DATASET EXTRACT
──────────
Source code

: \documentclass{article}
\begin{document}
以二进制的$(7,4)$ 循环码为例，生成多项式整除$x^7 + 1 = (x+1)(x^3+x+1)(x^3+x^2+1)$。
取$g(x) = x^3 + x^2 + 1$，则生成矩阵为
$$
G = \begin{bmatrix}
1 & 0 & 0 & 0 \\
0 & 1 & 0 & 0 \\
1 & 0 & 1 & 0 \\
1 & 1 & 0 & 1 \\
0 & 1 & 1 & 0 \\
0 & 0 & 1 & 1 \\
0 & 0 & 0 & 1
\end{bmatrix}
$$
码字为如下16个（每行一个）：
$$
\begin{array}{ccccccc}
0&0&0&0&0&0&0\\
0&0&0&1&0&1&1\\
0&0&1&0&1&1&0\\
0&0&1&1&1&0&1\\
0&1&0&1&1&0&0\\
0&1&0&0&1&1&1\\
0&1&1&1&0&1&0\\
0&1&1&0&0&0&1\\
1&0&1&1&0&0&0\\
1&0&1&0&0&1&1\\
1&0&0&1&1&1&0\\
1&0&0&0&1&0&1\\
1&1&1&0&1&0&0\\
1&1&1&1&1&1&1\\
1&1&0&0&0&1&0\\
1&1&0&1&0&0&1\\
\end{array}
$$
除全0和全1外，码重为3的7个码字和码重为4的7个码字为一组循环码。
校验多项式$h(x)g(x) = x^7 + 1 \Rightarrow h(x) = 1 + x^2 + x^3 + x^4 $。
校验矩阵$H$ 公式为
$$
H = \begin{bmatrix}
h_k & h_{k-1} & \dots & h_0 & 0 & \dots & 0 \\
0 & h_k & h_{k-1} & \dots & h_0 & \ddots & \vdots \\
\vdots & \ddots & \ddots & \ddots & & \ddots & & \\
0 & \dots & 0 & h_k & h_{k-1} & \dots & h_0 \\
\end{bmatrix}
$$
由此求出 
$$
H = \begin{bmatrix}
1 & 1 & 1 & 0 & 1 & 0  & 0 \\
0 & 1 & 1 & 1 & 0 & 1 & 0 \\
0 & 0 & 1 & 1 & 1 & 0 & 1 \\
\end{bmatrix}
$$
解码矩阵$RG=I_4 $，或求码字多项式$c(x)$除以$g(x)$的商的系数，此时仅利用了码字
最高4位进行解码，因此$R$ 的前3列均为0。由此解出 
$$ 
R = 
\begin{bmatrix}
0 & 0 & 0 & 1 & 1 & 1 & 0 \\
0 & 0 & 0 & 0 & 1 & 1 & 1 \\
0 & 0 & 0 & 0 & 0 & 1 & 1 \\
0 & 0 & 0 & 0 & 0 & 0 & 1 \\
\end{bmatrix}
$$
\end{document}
──────────
Tell how many lines of the data above include the string "vdots", with no other text in the answer.

2